The church is a Grade II* listed building – the second-highest of the three grades of listing, designating "particularly important buildings of more than special interest". It was given this status on 5 April 1971, and has been listed because it is "a rare Anglesey example of a double-naved church". Enlargement by adding a second nave was not as common in Anglesey as elsewhere in Wales: St Beuno's is one of three examples on the island (the others being the old church of St Nidan, Llanidan and St Cwyfan's, Llangwyfan). Cadw (the Welsh Government body responsible for the built heritage of Wales) notes that while St Beuno's is "largely of late Medieval character", it retains "significant elements of a much earlier building including an unusually fine 12th-century chancel arch." It also comments that restorations have respected the "predominantly 16th-century character" of the church.

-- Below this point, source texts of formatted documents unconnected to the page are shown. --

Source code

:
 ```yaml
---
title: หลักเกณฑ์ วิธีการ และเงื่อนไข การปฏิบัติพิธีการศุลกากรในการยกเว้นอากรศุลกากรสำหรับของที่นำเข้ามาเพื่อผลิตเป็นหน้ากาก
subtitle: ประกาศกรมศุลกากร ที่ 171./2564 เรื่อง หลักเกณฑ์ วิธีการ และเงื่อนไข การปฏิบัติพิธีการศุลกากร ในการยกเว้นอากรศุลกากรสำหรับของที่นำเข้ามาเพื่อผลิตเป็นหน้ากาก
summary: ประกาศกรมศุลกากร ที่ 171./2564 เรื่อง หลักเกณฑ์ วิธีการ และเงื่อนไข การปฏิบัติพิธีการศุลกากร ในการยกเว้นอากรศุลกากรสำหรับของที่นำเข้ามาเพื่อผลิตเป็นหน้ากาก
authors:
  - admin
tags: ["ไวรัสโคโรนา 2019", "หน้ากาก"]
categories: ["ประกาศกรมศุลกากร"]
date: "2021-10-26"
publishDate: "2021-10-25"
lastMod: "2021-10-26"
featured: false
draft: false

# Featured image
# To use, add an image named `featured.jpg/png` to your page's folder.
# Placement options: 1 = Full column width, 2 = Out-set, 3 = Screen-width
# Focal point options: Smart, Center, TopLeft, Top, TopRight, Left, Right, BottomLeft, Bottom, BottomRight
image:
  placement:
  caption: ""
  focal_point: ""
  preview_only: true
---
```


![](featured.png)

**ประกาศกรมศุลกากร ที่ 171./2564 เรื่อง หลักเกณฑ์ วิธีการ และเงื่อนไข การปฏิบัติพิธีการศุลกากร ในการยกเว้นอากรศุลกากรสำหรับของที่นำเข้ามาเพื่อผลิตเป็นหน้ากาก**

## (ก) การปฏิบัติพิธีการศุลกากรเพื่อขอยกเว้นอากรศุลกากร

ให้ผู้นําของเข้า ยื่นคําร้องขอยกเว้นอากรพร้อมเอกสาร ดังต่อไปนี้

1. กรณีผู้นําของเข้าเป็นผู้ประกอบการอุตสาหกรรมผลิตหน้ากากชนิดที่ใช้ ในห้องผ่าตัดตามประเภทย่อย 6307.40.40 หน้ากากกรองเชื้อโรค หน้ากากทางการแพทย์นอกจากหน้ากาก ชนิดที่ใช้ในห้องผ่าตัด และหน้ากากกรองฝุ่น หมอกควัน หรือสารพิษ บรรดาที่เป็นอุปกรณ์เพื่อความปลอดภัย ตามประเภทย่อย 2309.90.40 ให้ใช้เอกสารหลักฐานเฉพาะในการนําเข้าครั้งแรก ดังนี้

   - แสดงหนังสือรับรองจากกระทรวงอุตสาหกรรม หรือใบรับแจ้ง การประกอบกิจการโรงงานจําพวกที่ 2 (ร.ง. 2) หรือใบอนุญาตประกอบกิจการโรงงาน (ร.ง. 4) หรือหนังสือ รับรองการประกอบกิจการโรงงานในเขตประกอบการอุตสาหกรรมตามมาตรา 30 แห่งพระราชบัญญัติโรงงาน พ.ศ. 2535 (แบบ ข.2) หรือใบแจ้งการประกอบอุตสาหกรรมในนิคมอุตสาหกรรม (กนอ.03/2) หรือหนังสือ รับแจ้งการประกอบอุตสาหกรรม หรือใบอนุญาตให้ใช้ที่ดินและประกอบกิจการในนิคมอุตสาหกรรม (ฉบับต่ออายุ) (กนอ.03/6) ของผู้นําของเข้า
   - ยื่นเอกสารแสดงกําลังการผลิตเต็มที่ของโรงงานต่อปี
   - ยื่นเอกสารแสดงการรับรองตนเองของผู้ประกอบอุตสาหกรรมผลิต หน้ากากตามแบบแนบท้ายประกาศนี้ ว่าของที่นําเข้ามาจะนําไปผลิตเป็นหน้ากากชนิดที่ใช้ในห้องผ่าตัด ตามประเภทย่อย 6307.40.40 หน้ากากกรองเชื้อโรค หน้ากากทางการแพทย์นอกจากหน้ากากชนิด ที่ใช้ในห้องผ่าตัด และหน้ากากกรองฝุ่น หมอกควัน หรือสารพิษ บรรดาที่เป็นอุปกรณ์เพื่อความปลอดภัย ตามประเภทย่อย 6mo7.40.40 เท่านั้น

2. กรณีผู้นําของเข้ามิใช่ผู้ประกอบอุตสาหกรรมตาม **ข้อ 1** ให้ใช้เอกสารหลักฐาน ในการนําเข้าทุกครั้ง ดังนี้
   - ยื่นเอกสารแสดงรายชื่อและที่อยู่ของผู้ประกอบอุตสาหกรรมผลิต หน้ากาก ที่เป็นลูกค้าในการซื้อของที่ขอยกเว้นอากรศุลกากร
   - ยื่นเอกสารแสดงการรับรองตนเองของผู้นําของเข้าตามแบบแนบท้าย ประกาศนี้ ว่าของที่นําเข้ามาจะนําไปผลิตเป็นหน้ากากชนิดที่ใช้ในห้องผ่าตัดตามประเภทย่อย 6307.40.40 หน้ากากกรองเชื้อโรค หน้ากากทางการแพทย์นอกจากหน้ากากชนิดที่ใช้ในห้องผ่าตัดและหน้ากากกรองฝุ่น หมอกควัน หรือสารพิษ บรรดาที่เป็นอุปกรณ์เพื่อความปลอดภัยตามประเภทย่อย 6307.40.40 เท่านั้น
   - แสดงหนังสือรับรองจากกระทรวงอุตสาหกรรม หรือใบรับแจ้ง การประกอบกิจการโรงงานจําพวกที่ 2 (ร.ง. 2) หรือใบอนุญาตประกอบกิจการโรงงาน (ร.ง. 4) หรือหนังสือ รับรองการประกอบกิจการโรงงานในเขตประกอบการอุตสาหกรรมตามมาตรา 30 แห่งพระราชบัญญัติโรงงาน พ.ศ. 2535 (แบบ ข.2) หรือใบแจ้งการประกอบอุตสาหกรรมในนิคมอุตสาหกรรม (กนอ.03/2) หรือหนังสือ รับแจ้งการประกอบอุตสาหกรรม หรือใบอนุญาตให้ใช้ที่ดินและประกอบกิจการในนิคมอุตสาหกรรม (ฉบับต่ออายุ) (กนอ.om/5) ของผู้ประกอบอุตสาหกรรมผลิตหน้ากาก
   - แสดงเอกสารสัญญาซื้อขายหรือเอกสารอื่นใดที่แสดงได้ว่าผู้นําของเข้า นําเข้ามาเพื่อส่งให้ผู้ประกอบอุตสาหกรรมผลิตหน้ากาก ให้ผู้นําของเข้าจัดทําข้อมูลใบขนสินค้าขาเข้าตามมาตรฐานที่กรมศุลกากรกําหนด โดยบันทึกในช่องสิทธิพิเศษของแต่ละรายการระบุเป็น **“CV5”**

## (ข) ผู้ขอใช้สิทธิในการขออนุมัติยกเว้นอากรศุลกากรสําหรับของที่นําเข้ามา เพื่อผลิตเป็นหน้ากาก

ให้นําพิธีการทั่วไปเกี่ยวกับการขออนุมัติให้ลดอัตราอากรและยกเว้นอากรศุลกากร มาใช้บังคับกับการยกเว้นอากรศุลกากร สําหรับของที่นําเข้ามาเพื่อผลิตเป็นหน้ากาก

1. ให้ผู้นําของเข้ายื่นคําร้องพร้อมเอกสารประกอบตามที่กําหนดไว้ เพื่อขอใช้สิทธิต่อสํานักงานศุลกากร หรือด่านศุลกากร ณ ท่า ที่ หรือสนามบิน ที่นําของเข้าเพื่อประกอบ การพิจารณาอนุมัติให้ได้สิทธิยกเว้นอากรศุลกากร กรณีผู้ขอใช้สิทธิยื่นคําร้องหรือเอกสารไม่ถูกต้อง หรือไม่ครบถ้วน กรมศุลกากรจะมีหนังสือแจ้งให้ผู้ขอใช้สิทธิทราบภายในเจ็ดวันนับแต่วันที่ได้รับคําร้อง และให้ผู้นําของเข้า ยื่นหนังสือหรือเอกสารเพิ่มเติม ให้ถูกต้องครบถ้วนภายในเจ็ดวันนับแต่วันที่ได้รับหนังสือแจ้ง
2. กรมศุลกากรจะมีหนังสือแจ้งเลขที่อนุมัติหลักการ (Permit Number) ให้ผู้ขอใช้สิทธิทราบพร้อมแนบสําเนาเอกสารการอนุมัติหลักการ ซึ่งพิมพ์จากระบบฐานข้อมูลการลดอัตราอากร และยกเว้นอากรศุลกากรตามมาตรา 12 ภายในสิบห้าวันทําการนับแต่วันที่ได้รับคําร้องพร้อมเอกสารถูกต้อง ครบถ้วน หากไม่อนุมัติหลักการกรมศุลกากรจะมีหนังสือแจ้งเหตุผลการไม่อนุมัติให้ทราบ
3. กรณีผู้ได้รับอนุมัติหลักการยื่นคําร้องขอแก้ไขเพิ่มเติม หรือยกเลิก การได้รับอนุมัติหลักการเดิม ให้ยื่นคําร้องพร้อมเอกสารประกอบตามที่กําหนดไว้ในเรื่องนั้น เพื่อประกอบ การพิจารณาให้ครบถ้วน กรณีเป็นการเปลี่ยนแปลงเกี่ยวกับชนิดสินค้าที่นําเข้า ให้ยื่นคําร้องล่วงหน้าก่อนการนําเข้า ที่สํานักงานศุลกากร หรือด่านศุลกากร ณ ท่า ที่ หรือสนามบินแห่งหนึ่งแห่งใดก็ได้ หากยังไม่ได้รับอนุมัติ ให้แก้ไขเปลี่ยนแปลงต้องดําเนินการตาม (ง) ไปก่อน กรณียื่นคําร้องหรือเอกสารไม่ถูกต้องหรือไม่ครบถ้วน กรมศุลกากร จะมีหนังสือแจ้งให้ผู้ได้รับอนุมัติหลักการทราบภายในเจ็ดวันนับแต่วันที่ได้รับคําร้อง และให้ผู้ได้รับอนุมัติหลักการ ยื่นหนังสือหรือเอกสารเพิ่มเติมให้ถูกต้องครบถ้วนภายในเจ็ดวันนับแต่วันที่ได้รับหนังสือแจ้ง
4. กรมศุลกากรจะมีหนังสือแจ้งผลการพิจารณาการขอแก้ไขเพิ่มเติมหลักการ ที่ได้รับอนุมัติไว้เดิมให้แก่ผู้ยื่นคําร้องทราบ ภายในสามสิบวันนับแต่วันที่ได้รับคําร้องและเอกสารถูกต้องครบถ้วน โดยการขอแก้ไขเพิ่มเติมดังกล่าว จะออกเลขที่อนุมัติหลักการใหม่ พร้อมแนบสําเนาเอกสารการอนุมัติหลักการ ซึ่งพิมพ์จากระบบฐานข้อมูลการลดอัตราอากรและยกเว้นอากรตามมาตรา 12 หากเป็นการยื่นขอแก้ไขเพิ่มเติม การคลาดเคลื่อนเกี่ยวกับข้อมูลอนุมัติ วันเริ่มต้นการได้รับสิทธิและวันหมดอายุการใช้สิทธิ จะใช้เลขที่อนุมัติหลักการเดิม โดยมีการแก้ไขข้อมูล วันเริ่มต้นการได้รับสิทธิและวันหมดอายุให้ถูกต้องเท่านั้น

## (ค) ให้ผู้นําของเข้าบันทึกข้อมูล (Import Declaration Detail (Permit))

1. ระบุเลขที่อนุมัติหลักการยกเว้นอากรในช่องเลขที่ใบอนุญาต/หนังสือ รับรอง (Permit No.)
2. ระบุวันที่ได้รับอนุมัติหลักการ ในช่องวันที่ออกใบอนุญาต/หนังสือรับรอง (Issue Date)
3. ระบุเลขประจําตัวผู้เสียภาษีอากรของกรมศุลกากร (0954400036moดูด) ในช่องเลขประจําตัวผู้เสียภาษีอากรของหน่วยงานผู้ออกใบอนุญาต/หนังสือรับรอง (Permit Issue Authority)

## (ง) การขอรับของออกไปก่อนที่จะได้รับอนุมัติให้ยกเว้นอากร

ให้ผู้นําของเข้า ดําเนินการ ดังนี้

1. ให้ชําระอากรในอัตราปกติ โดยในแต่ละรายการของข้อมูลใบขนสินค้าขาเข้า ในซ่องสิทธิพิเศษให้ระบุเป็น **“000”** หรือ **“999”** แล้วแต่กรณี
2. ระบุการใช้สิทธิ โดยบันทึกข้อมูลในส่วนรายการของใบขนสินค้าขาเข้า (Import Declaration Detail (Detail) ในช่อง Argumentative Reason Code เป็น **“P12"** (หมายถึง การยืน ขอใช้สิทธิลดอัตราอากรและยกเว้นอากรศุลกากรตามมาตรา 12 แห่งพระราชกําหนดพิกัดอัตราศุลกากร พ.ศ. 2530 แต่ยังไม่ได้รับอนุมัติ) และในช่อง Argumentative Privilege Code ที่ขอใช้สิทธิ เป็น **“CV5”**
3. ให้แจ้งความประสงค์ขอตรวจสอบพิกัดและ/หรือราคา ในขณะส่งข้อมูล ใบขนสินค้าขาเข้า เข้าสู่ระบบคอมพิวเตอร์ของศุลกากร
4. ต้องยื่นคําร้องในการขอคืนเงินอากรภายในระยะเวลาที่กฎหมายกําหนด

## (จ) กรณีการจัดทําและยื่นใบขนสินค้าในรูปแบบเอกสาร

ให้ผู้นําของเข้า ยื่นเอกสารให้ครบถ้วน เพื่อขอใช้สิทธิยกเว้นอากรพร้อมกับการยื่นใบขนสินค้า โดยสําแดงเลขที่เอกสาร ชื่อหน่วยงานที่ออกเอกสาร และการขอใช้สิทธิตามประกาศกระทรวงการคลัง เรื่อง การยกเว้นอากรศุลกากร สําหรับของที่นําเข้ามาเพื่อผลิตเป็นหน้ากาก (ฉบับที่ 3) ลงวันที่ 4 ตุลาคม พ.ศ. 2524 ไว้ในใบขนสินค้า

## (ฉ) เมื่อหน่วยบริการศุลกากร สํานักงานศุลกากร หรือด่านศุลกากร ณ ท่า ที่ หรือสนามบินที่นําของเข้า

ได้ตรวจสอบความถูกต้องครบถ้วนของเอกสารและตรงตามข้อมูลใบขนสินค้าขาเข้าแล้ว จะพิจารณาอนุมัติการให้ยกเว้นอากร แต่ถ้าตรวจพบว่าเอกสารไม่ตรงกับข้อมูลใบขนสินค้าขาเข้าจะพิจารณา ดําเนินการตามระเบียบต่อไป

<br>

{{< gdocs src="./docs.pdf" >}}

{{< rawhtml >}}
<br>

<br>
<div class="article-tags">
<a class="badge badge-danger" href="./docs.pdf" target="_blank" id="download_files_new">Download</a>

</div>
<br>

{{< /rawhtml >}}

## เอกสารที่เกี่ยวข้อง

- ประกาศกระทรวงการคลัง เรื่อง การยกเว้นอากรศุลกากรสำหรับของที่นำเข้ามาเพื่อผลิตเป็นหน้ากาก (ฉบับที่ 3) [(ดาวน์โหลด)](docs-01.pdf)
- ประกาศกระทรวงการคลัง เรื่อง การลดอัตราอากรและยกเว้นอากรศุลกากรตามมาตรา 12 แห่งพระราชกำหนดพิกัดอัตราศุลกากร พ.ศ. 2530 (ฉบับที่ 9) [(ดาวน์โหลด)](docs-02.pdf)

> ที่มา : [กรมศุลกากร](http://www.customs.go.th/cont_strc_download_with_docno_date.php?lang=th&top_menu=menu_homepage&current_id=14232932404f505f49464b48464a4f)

Writing in 1846, the clergyman and antiquarian Harry Longueville Jones said that "the whole edifice has been lately repaired, new-roofed, and in various respects altered, so that some of its original features are now scarcely to be conjectured." He compared the arches in the arcade to those of two other churches in the vicinity, St Cwyfan's and St Morhaiarn's, and suggested they were both the work of the same architect. He also said that the doorway (as he described the arch in the west wall) was "richly ornamented", and commented that it had been "most judiciously uncovered" during the 1840 repairs.

The Welsh politician and church historian Sir Stephen Glynne visited the church in September 1848. He said that parts of the church were "late and poor", the roofs were "poor and open" and the woodcarving was "inferior". In 1849, the writer Samuel Lewis described the church as an "ancient structure", and noted in particular its two "spacious parallel aisles".

A 2006 guide to the churches of Anglesey comments that the church has a long history and "is an interesting one to view". A 2009 guide to the buildings of the region says that the church, which it describes as a "wide rectangle", contains "some of the most significant Romanesque work on the island". The memorial to Henry Morris is described as "beautifully lettered".